Thank you for sharing that with us, it is a very powerful story. What are you working on now? What is your next project?
I’m actually lucky enough to have quite a few projects in the works at the moment. My adult fiction debut, The Uninvited (my second ghost story set in WWI-era America), will release August 11, 2015, from HarperCollins. I’m also in the midst of edits for a short story that will be appearing in the YA horror anthology Slasher Girls & Monster Boys, coming August 18, 2015 from Penguin. In addition, I’m working on my aforementioned third YA novel, The Steep and Thorny Way, a Hamlet-inspired 1920s tale about a biracial girl in Oregon. Amulet Books, the publisher of my other YA novels, acquired that one, and it will be releasing Spring 2016.

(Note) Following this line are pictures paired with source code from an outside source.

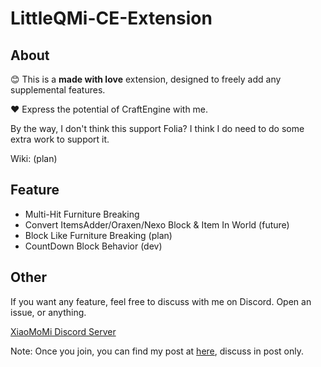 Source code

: # LittleQMi-CE-Extension
## About
😊 This is a **made with love** extension, designed to freely add any supplemental features.

❤️ Express the potential of CraftEngine with me.

By the way, I don't think this support Folia? 
I think I do need to do some extra work to support it.

Wiki: (plan)
## Feature
- Multi-Hit Furniture Breaking
- Convert ItemsAdder/Oraxen/Nexo Block & Item In World (future)
- Block Like Furniture Breaking (plan)
- CountDown Block Behavior (dev)

## Other
If you want any feature, feel free to discuss with me on Discord.
Open an issue, or anything.

[XiaoMoMi Discord Server](https://discord.gg/xiaomomi)

Note: Once you join, you can find my post at [here](https://discord.com/channels/1184188446458257479/1404139458516746371), discuss in post only.
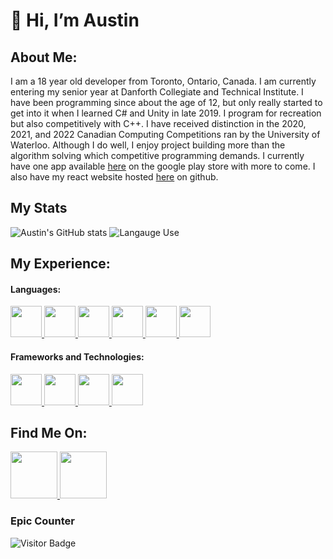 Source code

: <h1>👋 Hi, I’m Austin</h1>
<h2>About Me:</h2>
<p>
	I am a 18 year old developer from Toronto, Ontario, Canada. I am currently
	entering my senior year at Danforth Collegiate and Technical Institute. I have
	been programming since about the age of 12, but only really started to get
	into it when I learned C# and Unity in late 2019. I program for recreation but
	also competitively with C++. I have received distinction in the 2020, 2021, and 2022
	Canadian Computing Competitions ran by the University of Waterloo. Although I
	do well, I enjoy project building more than the algorithm solving which
	competitive programming demands. I currently have one app available
	<a
		href="https://play.google.com/store/apps/details?id=com.SixBeachesGaming.BlockSnake2D"
		>here</a
	>
	on the google play store with more to come. I also have my react website
	hosted <a href="https://austinbray77.github.io/">here</a> on github.
</p>

<h2> My Stats </h2>

![Austin's GitHub stats](https://github-readme-stats.vercel.app/api?username=AustinBray77&show_icons=true&theme=transparent&hide_border=true)
![Langauge Use](https://github-readme-stats.vercel.app/api/top-langs/?username=AustinBray77&theme=transparent&hide_border=true)

<h2>My Experience:</h2>
<h4>Languages:</h4>
<a href="https://en.wikipedia.org/wiki/C_Sharp_(programming_language)">
	<img
		src="https://upload.wikimedia.org/wikipedia/commons/thumb/0/0d/C_Sharp_wordmark.svg/120px-C_Sharp_wordmark.svg.png"
		style="height: 50px; width: auto"
	/>
</a>
<a href="https://en.wikipedia.org/wiki/C%2B%2B">
	<img
		src="https://upload.wikimedia.org/wikipedia/commons/thumb/1/18/ISO_C%2B%2B_Logo.svg/640px-ISO_C%2B%2B_Logo.svg.png"
		style="height: 50px; width: auto"
	/>
</a>
<a href="https://www.javascript.com/">
	<img
		src="https://copm.s3.amazonaws.com/189aa059.png"
		style="height: 50px; width: auto"
	/>
</a>
<a href="https://www.typescriptlang.org/">
	<img
		src="https://upload.wikimedia.org/wikipedia/commons/thumb/4/4c/Typescript_logo_2020.svg/1200px-Typescript_logo_2020.svg.png"
		style="height: 50px; width: auto"
	/>
</a>
<a href="https://www.java.com/en/download/help/whatis_java.html">
	<img
		src="https://www.oracle.com/a/ocom/img/obic-java-cup.svg"
		style="height: 50px; width: auto"
	/>
</a>
<a href="https://www.python.org/">
	<img
		src="https://upload.wikimedia.org/wikipedia/commons/thumb/c/c3/Python-logo-notext.svg/121px-Python-logo-notext.svg.png"
		style="height: 50px; width: auto"
	/>
</a>
<h4>Frameworks and Technologies:</h4>
<a href="https://unity.com/">
	<img
		src="https://images.g2crowd.com/uploads/product/image/large_detail/large_detail_3de44ba8b1638979671c64379167d0b8/unity.jpeg"
		style="height: 50px; width: auto"
	/>
</a>
<a href="https://reactjs.org/">
	<img
		src="https://upload.wikimedia.org/wikipedia/commons/thumb/a/a7/React-icon.svg/1200px-React-icon.svg.png"
		style="height: 50px; width: auto"
	/>
</a>
<a href="https://reactnative.dev/">
	<img
		src="https://w7.pngwing.com/pngs/363/962/png-transparent-react-native-hd-logo.png"
		style="height: 50px; width: auto"
	/>
</a>
<a
	href="https://docs.microsoft.com/en-us/windows/win32/apiindex/windows-api-list"
>
	<img
		src="https://banner2.cleanpng.com/20180328/skq/kisspng-logo-windows-8-windows-7-microsoft-8-5abc1c77a59fe7.0872489215222774956784.jpg"
		style="height: 50px; width: auto"
	/>
</a>

<h2>Find Me On:</h2>
<a href="https://www.linkedin.com/in/austin-bray-63061522b/">
	<img
		src="https://upload.wikimedia.org/wikipedia/commons/thumb/c/ca/LinkedIn_logo_initials.png/640px-LinkedIn_logo_initials.png"
		style="height: 75px; width: auto"
	/>
</a>
<a href="https://dmoj.ca/user/AustinBray05">
	<img
		src="https://avatars.githubusercontent.com/u/6934864?s=200&v=4"
		style="height: 75px; width: auto"
	/>
</a>

<h3>Epic Counter</h3>

![Visitor Badge](https://komarev.com/ghpvc/?username=AustinBray77)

What is your favorite genre to read?
Historical fiction, especially if a mystery or ghosts are involved. I suppose that’s not too surprising, considering the types of books I write.
Lastly, what is your favorite young adult novel?
The Book Thief, by Marcus Zusak. He wrote the novel in such a creative and powerful style, and I thought his use of Death of the narrator was absolutely brilliant. It also opened my eyes to the experiences of German civilians in Nazi-occupied Germany. I always highly recommend the book to any reader, young or old, male or female.